Start of Record set

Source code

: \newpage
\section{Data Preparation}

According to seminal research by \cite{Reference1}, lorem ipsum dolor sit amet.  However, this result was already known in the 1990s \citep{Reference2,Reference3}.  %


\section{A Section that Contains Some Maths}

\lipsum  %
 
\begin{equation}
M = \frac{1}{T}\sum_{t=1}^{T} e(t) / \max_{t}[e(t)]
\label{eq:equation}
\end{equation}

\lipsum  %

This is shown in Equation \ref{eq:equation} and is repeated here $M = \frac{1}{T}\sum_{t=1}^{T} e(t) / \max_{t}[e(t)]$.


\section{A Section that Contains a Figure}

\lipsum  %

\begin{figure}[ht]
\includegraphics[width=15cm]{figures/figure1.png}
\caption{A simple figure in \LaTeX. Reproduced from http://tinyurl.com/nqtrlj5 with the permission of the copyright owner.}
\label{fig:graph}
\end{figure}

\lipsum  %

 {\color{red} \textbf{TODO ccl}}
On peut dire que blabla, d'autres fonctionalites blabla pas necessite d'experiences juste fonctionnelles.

End of Record set

Problem requirements.
Copy every record exactly, leaving each line intact.

Expected answer.
Source code

: \newpage
\section{Data Preparation}

According to seminal research by \cite{Reference1}, lorem ipsum dolor sit amet.  However, this result was already known in the 1990s \citep{Reference2,Reference3}.  %


\section{A Section that Contains Some Maths}

\lipsum  %
 
\begin{equation}
M = \frac{1}{T}\sum_{t=1}^{T} e(t) / \max_{t}[e(t)]
\label{eq:equation}
\end{equation}

\lipsum  %

This is shown in Equation \ref{eq:equation} and is repeated here $M = \frac{1}{T}\sum_{t=1}^{T} e(t) / \max_{t}[e(t)]$.


\section{A Section that Contains a Figure}

\lipsum  %

\begin{figure}[ht]
\includegraphics[width=15cm]{figures/figure1.png}
\caption{A simple figure in \LaTeX. Reproduced from http://tinyurl.com/nqtrlj5 with the permission of the copyright owner.}
\label{fig:graph}
\end{figure}

\lipsum  %

 {\color{red} \textbf{TODO ccl}}
On peut dire que blabla, d'autres fonctionalites blabla pas necessite d'experiences juste fonctionnelles.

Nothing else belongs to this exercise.